Participants will understand:
A. Overview of competency education
B. Successful instructional shifts necessary to support student learning.
C. How project-based learning meets learners’ needs.
Keynote Presenters: Brian Stack and Jonathan Vander Els
AM Session ONLY
Traditional school structures, those that have served generations of America’s youth, have left today’s educators with tough questions to grapple with. Does your school have effective structures in place to prepare today’s students for the unknown needs of tomorrow’s society? Is your school flexible enough to provide personalized pathways for all, with a student-centered approach? A traditional educational model no longer properly prepares learners for the world they will enter, and this has resulted in the need for schools to break from tradition to adopt a more student-centered, personalized structure known as competency-based learning. In this breakout session, Jon will help educators and school teams determine their current reality through self-evaluation utilizing the competency-based learning school design rubric from their book, Breaking with Tradition. Jon will then help teams prioritize their needs and determine their “next steps” through a design session, allowing individuals and teams to leave this session with concrete realistic next steps towards developing their own competency learning system in information their schools. Presenter: Jonathan Vander Els
Repeated AM and PM Sessions
Does differentiating instruction seem overwhelming? Discover how competency-based learning centers allow for personalization, natural differentiation, and quality instruction for all learners. Amanda Tozier, a fourth grade teacher, and Jill Lizier curriculum coordinator and former first grade teacher, Crystal Bonin, high school English teacher present an overview on learning centers through both a panel discussion and level-focused groups. Come discover how to create an environment where all students, regardless of ability, are provided with a learning pathway that fits their needs and brings them to competency. Instructors: Crystal Bonin, Jill Lizier, & Amanda Tozier
Repeated AM and PM Sessions
At Highlander Institute, we believe that if mastery is the goal and personalization is the challenge, then blended learning is our solution. In this session, participants will articulate their own “whys” for blended learning, and experience elements of blended and personalized learning models, including opportunities to work in small groups and to progress through learning tasks at their own pace. As part of the discussion, participants will receive open-source resources that they can use to support blended learning implementations in their own schools and classrooms, as well as information and realistic next steps towards developing their own competency based learning system in their schools.

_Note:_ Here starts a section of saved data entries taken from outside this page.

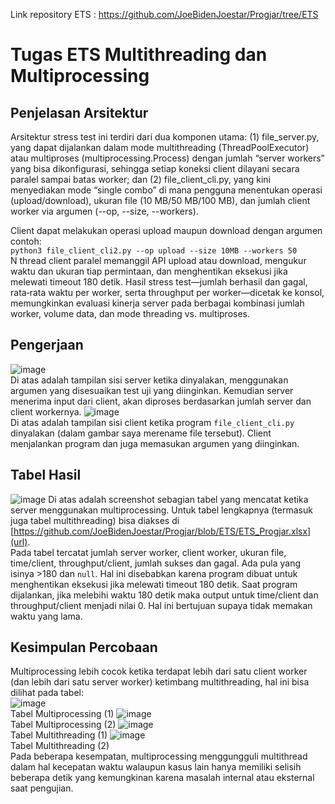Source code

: Link repository ETS : https://github.com/JoeBidenJoestar/Progjar/tree/ETS
# Tugas ETS Multithreading dan Multiprocessing
## Penjelasan Arsitektur
Arsitektur stress test ini terdiri dari dua komponen utama: 
(1) file_server.py, yang dapat dijalankan dalam mode multithreading (ThreadPoolExecutor) atau multiproses (multiprocessing.Process) dengan jumlah “server workers” yang bisa dikonfigurasi, sehingga setiap koneksi client dilayani secara paralel sampai batas worker; dan 
(2) file_client_cli.py, yang kini menyediakan mode “single combo” di mana pengguna menentukan operasi (upload/download), ukuran file (10 MB/50 MB/100 MB), dan jumlah client worker via argumen (--op, --size, --workers). 

Client dapat melakukan operasi upload maupun download dengan argumen contoh:  
`python3 file_client_cli2.py --op upload --size 10MB --workers 50`    
N thread client paralel memanggil API upload atau download, mengukur waktu dan ukuran tiap permintaan, dan menghentikan eksekusi jika melewati timeout 180 detik. 
Hasil stress test—jumlah berhasil dan gagal, rata‐rata waktu per worker, serta throughput per worker—dicetak ke konsol, memungkinkan evaluasi kinerja server pada berbagai kombinasi jumlah worker, volume data, dan mode threading vs. multiproses.  

## Pengerjaan
![image](https://github.com/user-attachments/assets/252f345e-2606-4cc8-9d64-e4e59bd5687e)  
Di atas adalah tampilan sisi server ketika dinyalakan, menggunakan argumen yang disesuaikan test uji yang diinginkan. Kemudian server menerima input dari client, akan diproses berdasarkan jumlah server dan client workernya.
![image](https://github.com/user-attachments/assets/309a585b-44ad-4ce7-9bf1-73883c89369d)  
Di atas adalah tampilan sisi client ketika program `file_client_cli.py` dinyalakan (dalam gambar saya merename file tersebut). Client menjalankan program dan juga memasukan argumen yang diinginkan.

## Tabel Hasil
![image](https://github.com/user-attachments/assets/723ffebe-3c77-4153-8641-4479971a69fd)
Di atas adalah screenshot sebagian tabel yang mencatat ketika server menggunakan multiprocessing. Untuk tabel lengkapnya (termasuk juga tabel multithreading) bisa diakses di [https://github.com/JoeBidenJoestar/Progjar/blob/ETS/ETS_Progjar.xlsx](url).  
Pada tabel tercatat jumlah server worker, client worker, ukuran file, time/client, throughput/client, jumlah sukses dan gagal. Ada pula yang isinya >180 dan `null`. Hal ini disebabkan karena program dibuat untuk menghentikan eksekusi jika melewati timeout 180 detik. Saat program dijalankan, jika melebihi waktu 180 detik maka output untuk time/client dan throughput/client menjadi nilai 0. Hal ini bertujuan supaya tidak memakan waktu yang lama.

## Kesimpulan Percobaan
Multiprocessing lebih cocok ketika terdapat lebih dari satu client worker (dan lebih dari satu server worker) ketimbang multithreading, hal ini bisa dilihat pada tabel:  
![image](https://github.com/user-attachments/assets/f17aed69-18fa-4faf-abaa-1bd5c182b163)  
Tabel Multiprocessing (1)
![image](https://github.com/user-attachments/assets/1aad761b-8e2d-42c1-8e17-5b624a35b1f1)  
Tabel Multiprocessing (2)
![image](https://github.com/user-attachments/assets/35be9d3f-5aed-4840-9888-59f7047c41c5)  
Tabel Multithreading (1)
![image](https://github.com/user-attachments/assets/80bb3a9d-96f9-475e-b2ad-ffd15f045417)  
Tabel Multithreading (2)  
Pada beberapa kesempatan, multiprocessing menggungguli multithread dalam hal kecepatan waktu walaupun kasus lain hanya memiliki selisih beberapa detik yang kemungkinan karena masalah internal atau eksternal saat pengujian.







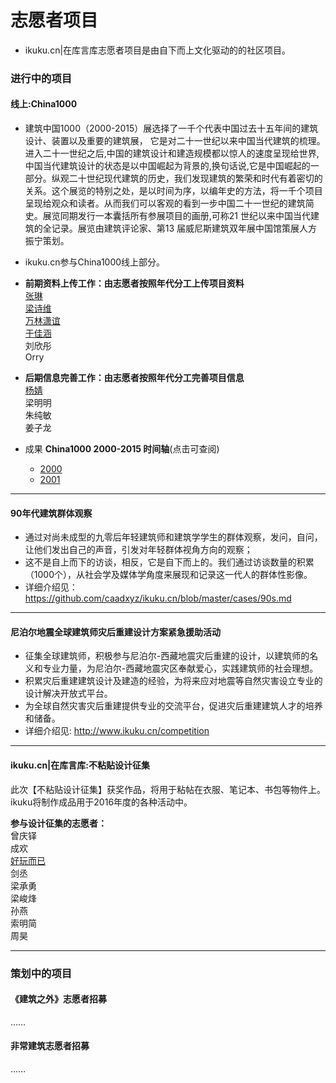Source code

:# 志愿者项目

* ikuku.cn|在库言库志愿者项目是由自下而上文化驱动的的社区项目。

### 进行中的项目  

#### 线上:China1000
* 建筑中国1000（2000-2015）展选择了一千个代表中国过去十五年间的建筑设计、装置以及重要的建筑展， 它是对二十一世纪以来中国当代建筑的梳理。进入二十一世纪之后,中国的建筑设计和建造规模都以惊人的速度呈现给世界,中国当代建筑设计的状态是以中国崛起为背景的,换句话说,它是中国崛起的一部分。纵观二十世纪现代建筑的历史，我们发现建筑的繁荣和时代有着密切的关系。这个展览的特别之处，是以时间为序，以编年史的方法，将一千个项目呈现给观众和读者。从而我们可以客观的看到一步中国二十一世纪的建筑简史。展览同期发行一本囊括所有参展项目的画册,可称21 世纪以来中国当代建筑的全记录。展览由建筑评论家、第13 届威尼斯建筑双年展中国馆策展人方振宁策划。    
* ikuku.cn参与China1000线上部分。  

* **前期资料上传工作：由志愿者按照年代分工上传项目资料**  
[张琳](http://www.ikuku.cn/name/9555)  
[梁诗维](http://www.ikuku.cn/name/9703)    
[万林潇谊](http://www.ikuku.cn/name/9549)   
[于佳涵](http://www.ikuku.cn/user/16843)  
刘欣彤      
Orry  

* **后期信息完善工作：由志愿者按照年代分工完善项目信息**  
[杨婧](http://www.ikuku.cn/user/17592)   
梁明明  
朱纯敏  
姜子龙  


* 成果 **China1000 2000-2015 时间轴**(点击可查阅)  
  * [2000](http://www.ikuku.cn/idea/5284)  
  * [2001](http://www.ikuku.cn/idea/5292)  

-----

#### 90年代建筑群体观察  

* 通过对尚未成型的九零后年轻建筑师和建筑学学生的群体观察，发问，自问，让他们发出自己的声音，引发对年轻群体视角方向的观察；
* 这不是自上而下的访谈，相反，它是自下而上的。我们通过访谈数量的积累（1000个），从社会学及媒体学角度来展现和记录这一代人的群体性影像。
* 详细介绍见： https://github.com/caadxyz/ikuku.cn/blob/master/cases/90s.md  


-------

#### 尼泊尔地震全球建筑师灾后重建设计方案紧急援助活动  

* 征集全球建筑师，积极参与尼泊尔-西藏地震灾后重建的设计，以建筑师的名义和专业力量，为尼泊尔-西藏地震灾区奉献爱心，实践建筑师的社会理想。
* 积累灾后重建建筑设计及建造的经验，为将来应对地震等自然灾害设立专业的设计解决开放式平台。
* 为全球自然灾害灾后重建提供专业的交流平台，促进灾后重建建筑人才的培养和储备。
* 详细介绍见: http://www.ikuku.cn/competition  

___________

#### ikuku.cn|在库言库:不粘贴设计征集  
此次【不粘贴设计征集】获奖作品，将用于粘帖在衣服、笔记本、书包等物件上。ikuku将制作成品用于2016年度的各种活动中。  

**参与设计征集的志愿者：**  
曾庆铎  
成欢  
[好玩而已](http://www.ikuku.cn/user/7839)    
剑丞  
梁承勇  
梁峻烽  
孙燕  
索明简  
周昊  

_____________  

### 策划中的项目  


#### 《建筑之外》志愿者招募  

……  


#### 非常建筑志愿者招募 

……  





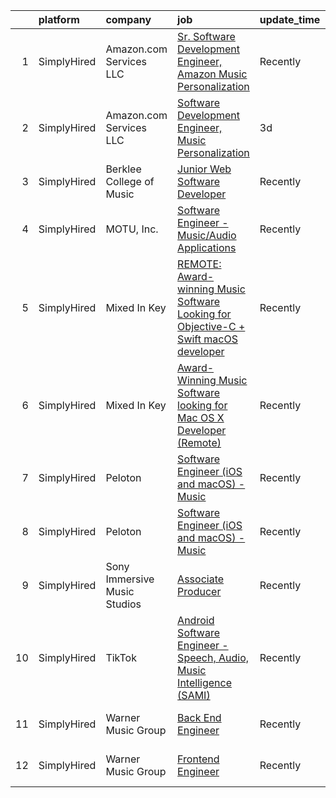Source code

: 

|    | platform    | company                      | job                                                                                                                                                                                              | update_time   | location                 |
|---:|:------------|:-----------------------------|:-------------------------------------------------------------------------------------------------------------------------------------------------------------------------------------------------|:--------------|:-------------------------|
|  1 | SimplyHired | Amazon.com Services LLC      | [Sr. Software Development Engineer, Amazon Music Personalization](https://www.simplyhired.com/job/6o2GIbcoZZvXlLLCsUaaDVIKehYlt69PIfv9w9MrX0KC1fS0oghoCg?q=music+developer)                      | Recently      | San Francisco, CA        |
|  2 | SimplyHired | Amazon.com Services LLC      | [Software Development Engineer, Music Personalization](https://www.simplyhired.com/job/4xpAUmzVptVACMjH-BNCzSniCpcGnY7nfTMwAk5CQ4csTo2D_0SNTg?q=music+developer)                                 | 3d            | Seattle, WA              |
|  3 | SimplyHired | Berklee College of Music     | [Junior Web Software Developer](https://www.simplyhired.com/job/q1_I8iJWuZFYYpztJcaZypn0R1MrBuhhGG3U0vJ9l3s-aNFMhmlYQw?q=music+developer)                                                        | Recently      | Boston, MA               |
|  4 | SimplyHired | MOTU, Inc.                   | [Software Engineer - Music/Audio Applications](https://www.simplyhired.com/job/VuLJ-igMUjfIMfjwleX6wwPZbjhPLCU5FU_neKZXVevucWcq5lQRNg?q=music+developer)                                         | Recently      | Cambridge, MA            |
|  5 | SimplyHired | Mixed In Key                 | [REMOTE: Award-winning Music Software Looking for Objective-C + Swift macOS developer](https://www.simplyhired.com/job/hp01aCVdwM9hovpsfWt-nTSQSiUrrYDI2aQZ3w5x5T-YN0cNGt-cJw?q=music+developer) | Recently      | Miami, FL                |
|  6 | SimplyHired | Mixed In Key                 | [Award-Winning Music Software looking for Mac OS X Developer (Remote)](https://www.simplyhired.com/job/L-2EZU2jVtCOIASfQ2mTylRc_wBs8G000Bd98cub72rlOwsLWp3RJA?q=music+developer)                 | Recently      | Miami, FL                |
|  7 | SimplyHired | Peloton                      | [Software Engineer (iOS and macOS) - Music](https://www.simplyhired.com/job/ykjT3tTHrJeAADE8rmtccMhbtLaXqkTl6wiqGEk4aZ5uCVNMd1eAGA?q=music+developer)                                            | Recently      | Atlanta, GA              |
|  8 | SimplyHired | Peloton                      | [Software Engineer (iOS and macOS) - Music](https://www.simplyhired.com/job/ykjT3tTHrJeAADE8rmtccMhbtLaXqkTl6wiqGEk4aZ5uCVNMd1eAGA?q=music+developer)                                            | Recently      | Atlanta, GA              |
|  9 | SimplyHired | Sony Immersive Music Studios | [Associate Producer](https://www.simplyhired.com/job/tE744V2hW2sIyHq34EE8lfjoBPv2ntYwXJsRjEuTRiM56s2PXPJSPA?q=music+developer)                                                                   | Recently      | Culver City, CA          |
| 10 | SimplyHired | TikTok                       | [Android Software Engineer - Speech, Audio, Music Intelligence (SAMI)](https://www.simplyhired.com/job/ozHa77ZqjZWq8ErScy2vlTZEvVjEFJrpCbYLe4mVtUxB5nY7UwlmNQ?q=music+developer)                 | Recently      | San Jose, CA +1 location |
| 11 | SimplyHired | Warner Music Group           | [Back End Engineer](https://www.simplyhired.com/job/KpOjAsaaFwHSCNZ8ItZvjf_eRPNzbLiwzgL-63UU0qGQu5aXQlf2-Q?q=music+developer)                                                                    | Recently      | Los Angeles, CA          |
| 12 | SimplyHired | Warner Music Group           | [Frontend Engineer](https://www.simplyhired.com/job/H_Qf5KVqScb9TeuBFAyEy5RB8EEYL1Qse1jQ1JNr0MDdd0ghK4qagw?q=music+developer)                                                                    | Recently      | Los Angeles, CA          |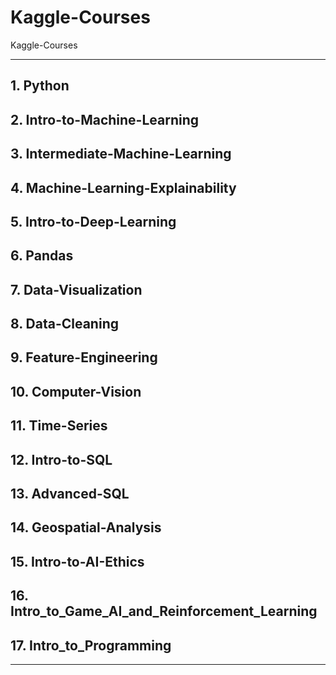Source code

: # Kaggle-Courses
Kaggle-Courses




-----

## 1. Python

## 2. Intro-to-Machine-Learning

## 3. Intermediate-Machine-Learning

## 4. Machine-Learning-Explainability

## 5. Intro-to-Deep-Learning

## 6. Pandas

## 7. Data-Visualization

## 8. Data-Cleaning

## 9. Feature-Engineering

## 10. Computer-Vision

## 11. Time-Series

## 12. Intro-to-SQL

## 13. Advanced-SQL

## 14. Geospatial-Analysis

## 15. Intro-to-AI-Ethics

## 16. Intro_to_Game_AI_and_Reinforcement_Learning

## 17. Intro_to_Programming

-----


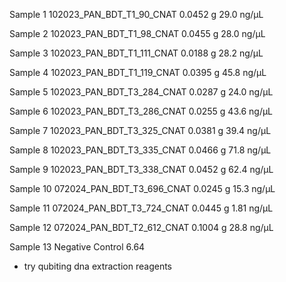 Sample 1 
102023_PAN_BDT_T1_90_CNAT
0.0452 g
29.0 ng/μL

Sample 2
102023_PAN_BDT_T1_98_CNAT
0.0455 g
28.0 ng/μL

Sample 3
102023_PAN_BDT_T1_111_CNAT 
0.0188 g
28.2 ng/μL

Sample 4
102023_PAN_BDT_T1_119_CNAT 
0.0395 g
45.8 ng/μL

Sample 5 
102023_PAN_BDT_T3_284_CNAT
0.0287 g
24.0 ng/μL

Sample 6
102023_PAN_BDT_T3_286_CNAT
0.0255 g
43.6 ng/μL

Sample 7 
102023_PAN_BDT_T3_325_CNAT
0.0381 g
39.4 ng/μL

Sample 8 
102023_PAN_BDT_T3_335_CNAT
0.0466 g
71.8 ng/μL

Sample 9 
102023_PAN_BDT_T3_338_CNAT
0.0452 g
62.4 ng/μL

Sample 10 
072024_PAN_BDT_T3_696_CNAT
0.0245 g
15.3 ng/μL

Sample 11
072024_PAN_BDT_T3_724_CNAT
0.0445 g
1.81 ng/μL

Sample 12
072024_PAN_BDT_T2_612_CNAT
0.1004 g
28.8 ng/μL

Sample 13
Negative Control
6.64

- try qubiting dna extraction reagents 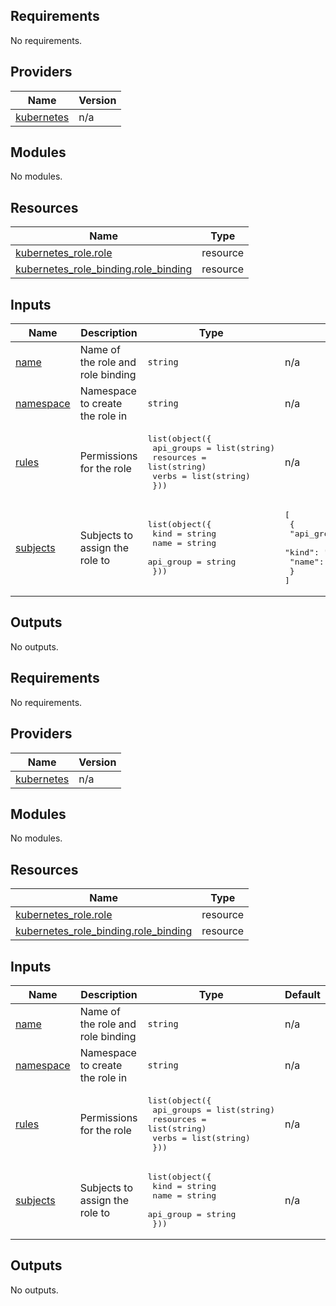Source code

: ## Requirements

No requirements.

## Providers

| Name | Version |
|------|---------|
| <a name="provider_kubernetes"></a> [kubernetes](#provider\_kubernetes) | n/a |

## Modules

No modules.

## Resources

| Name | Type |
|------|------|
| [kubernetes_role.role](https://registry.terraform.io/providers/hashicorp/kubernetes/latest/docs/resources/role) | resource |
| [kubernetes_role_binding.role_binding](https://registry.terraform.io/providers/hashicorp/kubernetes/latest/docs/resources/role_binding) | resource |

## Inputs

| Name | Description | Type | Default | Required |
|------|-------------|------|---------|:--------:|
| <a name="input_name"></a> [name](#input\_name) | Name of the role and role binding | `string` | n/a | yes |
| <a name="input_namespace"></a> [namespace](#input\_namespace) | Namespace to create the role in | `string` | n/a | yes |
| <a name="input_rules"></a> [rules](#input\_rules) | Permissions for the role | <pre>list(object({<br/>    api_groups = list(string)<br/>    resources  = list(string)<br/>    verbs      = list(string)<br/>  }))</pre> | n/a | yes |
| <a name="input_subjects"></a> [subjects](#input\_subjects) | Subjects to assign the role to | <pre>list(object({<br/>    kind      = string<br/>    name      = string<br/>    api_group = string<br/>  }))</pre> | <pre>[<br/>  {<br/>    "api_group": "rbac.authorization.k8s.io",<br/>    "kind": "User",<br/>    "name": "default"<br/>  }<br/>]</pre> | no |

## Outputs

No outputs.
## Requirements

No requirements.

## Providers

| Name | Version |
|------|---------|
| <a name="provider_kubernetes"></a> [kubernetes](#provider\_kubernetes) | n/a |

## Modules

No modules.

## Resources

| Name | Type |
|------|------|
| [kubernetes_role.role](https://registry.terraform.io/providers/hashicorp/kubernetes/latest/docs/resources/role) | resource |
| [kubernetes_role_binding.role_binding](https://registry.terraform.io/providers/hashicorp/kubernetes/latest/docs/resources/role_binding) | resource |

## Inputs

| Name | Description | Type | Default | Required |
|------|-------------|------|---------|:--------:|
| <a name="input_name"></a> [name](#input\_name) | Name of the role and role binding | `string` | n/a | yes |
| <a name="input_namespace"></a> [namespace](#input\_namespace) | Namespace to create the role in | `string` | n/a | yes |
| <a name="input_rules"></a> [rules](#input\_rules) | Permissions for the role | <pre>list(object({<br/>    api_groups = list(string)<br/>    resources  = list(string)<br/>    verbs      = list(string)<br/>  }))</pre> | n/a | yes |
| <a name="input_subjects"></a> [subjects](#input\_subjects) | Subjects to assign the role to | <pre>list(object({<br/>    kind      = string<br/>    name      = string<br/>    api_group = string<br/>  }))</pre> | n/a | yes |

## Outputs

No outputs.
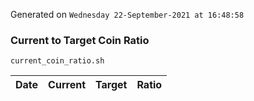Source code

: Generated on `Wednesday 22-September-2021 at 16:48:58`

### Current to Target Coin Ratio
`current_coin_ratio.sh`

Date|Current|Target|Ratio
---|---|---|---
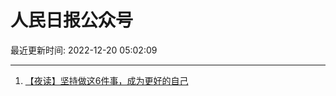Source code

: # 人民日报公众号

最近更新时间: 2022-12-20 05:02:09

--- 
1. [【夜读】坚持做这6件事，成为更好的自己](https://mp.weixin.qq.com/s/8gX40YPWOGLg8PpNy80coA) 
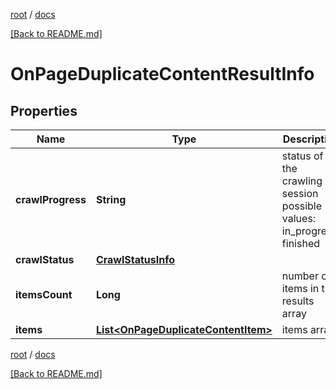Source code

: [root](./../ "root") / [docs](./ "docs")

[[Back to README.md]](./../README.md "[Back to README.md]")

# OnPageDuplicateContentResultInfo

## Properties

| Name | Type | Description | Notes |
|------------ | ------------- | ------------- | -------------|
|**crawlProgress** | **String** | status of the crawling session possible values: in_progress, finished |  [optional] |
|**crawlStatus** | [**CrawlStatusInfo**](CrawlStatusInfo.md) |  |  [optional] |
|**itemsCount** | **Long** | number of items in the results array |  [optional] |
|**items** | [**List&lt;OnPageDuplicateContentItem&gt;**](OnPageDuplicateContentItem.md) | items array |  [optional] |

[root](./../ "root") / [docs](./ "docs")

[[Back to README.md]](./../README.md "[Back to README.md]")
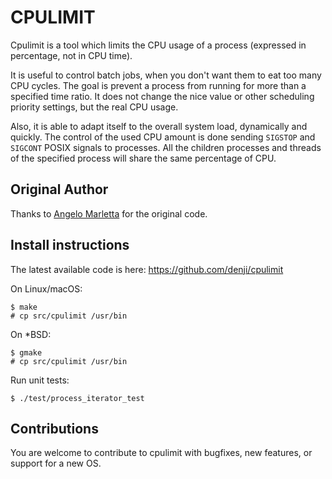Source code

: # CPULIMIT

Cpulimit is a tool which limits the CPU usage of a process (expressed in percentage, not in CPU time).

It is useful to control batch jobs, when you don't want them to eat too many CPU cycles.
The goal is prevent a process from running for more than a specified time ratio.
It does not change the nice value or other scheduling priority settings, but the real CPU usage.

Also, it is able to adapt itself to the overall system load, dynamically and quickly.
The control of the used CPU amount is done sending `SIGSTOP` and `SIGCONT` POSIX signals to processes.
All the children processes and threads of the specified process will share the same percentage of CPU.

## Original Author

Thanks to [Angelo Marletta](https://github.com/opsengine) for the original code.

## Install instructions

The latest available code is here: https://github.com/denji/cpulimit

On Linux/macOS:

    $ make
    # cp src/cpulimit /usr/bin

On *BSD:

    $ gmake
    # cp src/cpulimit /usr/bin

Run unit tests:

    $ ./test/process_iterator_test


## Contributions

You are welcome to contribute to cpulimit with bugfixes, new features, or support for a new OS.
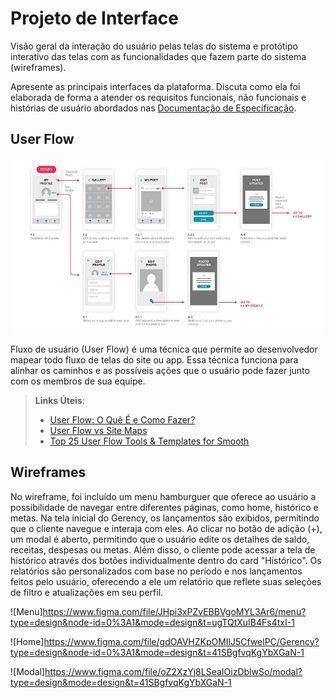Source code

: 
# Projeto de Interface

Visão geral da interação do usuário pelas telas do sistema e protótipo interativo das telas com as funcionalidades que fazem parte do sistema (wireframes).

 Apresente as principais interfaces da plataforma. Discuta como ela foi elaborada de forma a atender os requisitos funcionais, não funcionais e histórias de usuário abordados nas <a href="2-Especificação do Projeto.md"> Documentação de Especificação</a>.

## User Flow

![Exemplo de UserFlow](img/userflow.jpg)

Fluxo de usuário (User Flow) é uma técnica que permite ao desenvolvedor mapear todo fluxo de telas do site ou app. Essa técnica funciona para alinhar os caminhos e as possíveis ações que o usuário pode fazer junto com os membros de sua equipe.

> **Links Úteis**:
> - [User Flow: O Quê É e Como Fazer?](https://medium.com/7bits/fluxo-de-usu%C3%A1rio-user-flow-o-que-%C3%A9-como-fazer-79d965872534)
> - [User Flow vs Site Maps](http://designr.com.br/sitemap-e-user-flow-quais-as-diferencas-e-quando-usar-cada-um/)
> - [Top 25 User Flow Tools & Templates for Smooth](https://www.mockplus.com/blog/post/user-flow-tools)


## Wireframes


No wireframe, foi incluído um menu hamburguer que oferece ao usuário a possibilidade de navegar entre diferentes páginas, como home, histórico e metas. Na tela inicial do Gerency, os lançamentos são exibidos, permitindo que o cliente navegue e interaja com eles. Ao clicar no botão de adição (+), um modal é aberto, permitindo que o usuário edite os detalhes de saldo, receitas, despesas ou metas. Além disso, o cliente pode acessar a tela de histórico através dos botões individualmente dentro do card "Histórico". 
Os relatórios são personalizados com base no período e nos lançamentos feitos pelo usuário, oferecendo a ele um relatório que reflete suas seleções de filtro e atualizações em seu perfil.



![Menu]https://www.figma.com/file/JHpi3xPZvEBBVgoMYL3Ar6/menu?type=design&node-id=0%3A1&mode=design&t=ugTQtXuIB4Fs4txI-1

![Home]https://www.figma.com/file/gdOAVHZKpOMIlJ5CfwelPC/Gerency?type=design&node-id=0%3A1&mode=design&t=41SBgfvqKgYbXGaN-1

![Modal]https://www.figma.com/file/oZ2XzYj8LSeaIOizDblwSo/modal?type=design&mode=design&t=41SBgfvqKgYbXGaN-1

Presenters: Maeve Murray and Maureen Sigler
PM Session ONLY
Traditional school structures, those that have served generations of America’s youth, have left today’s educators with tough questions to grapple with. Does your school have effective structures in place to prepare today’s students for the unknown needs of tomorrow’s society? Is your school flexible enough to provide personalized pathways for all, with a student-centered approach? A traditional educational model no longer properly prepares learners for the world they will enter, and this has resulted in the need for schools to break from tradition to adopt a more student-centered, personalized structure known as competency-based learning. In this breakout session, Brian will help educators and school teams determine their current reality through self-evaluation utilizing the competency-based learning school design rubric from their book, Breaking with Tradition. Brian will then help teams prioritize their needs and determine their “next steps” through a design session, allowing individuals and teams to leave this session with concrete based and realistic next steps towards developing their own competency learning system in information their schools. Presenter: Brian Stack
70 Constitution Ave, Concord, NH 03301
North Main Street to 393/202 east to a right on South Commercial Street. Proceed to stop sign and turn left onto Constitution Avenue. Courtyard by Marriott is on your right.
From the North:
I-93 South to exit 15W. Turn right at stop sign and proceed to flashing yellow light. Turn right at flashing yellow light onto Commercial Street. Proceed to stop sign and turn right, continuing on Commercial Street, and turn right into Corporate Center at Horseshoe Pond.
From the South:
I-93 North to exit 15W (393/202 West). Turn right at flashing yellow light onto Commercial Street. Proceed to stop sign and turn right, continuing on Commercial Street and turn right into Corporate Center at Horseshoe Pond.
From the West:
I-89 to I-93 North to exit 15W (393/202 West). Turn right at flashing yellow light onto Commercial Street. Proceed to stop sign and turn right, continuing on Commercial Street, and turn right into Corporate Center at Horseshoe Pond.
From the East:
393/202 West (cross over I-93) to right at flashing yellow light onto Commercial Street. Proceed to stop sign and turn right, continuing on Commercial Street, and turn right into Corporate Center at Horseshoe Pond.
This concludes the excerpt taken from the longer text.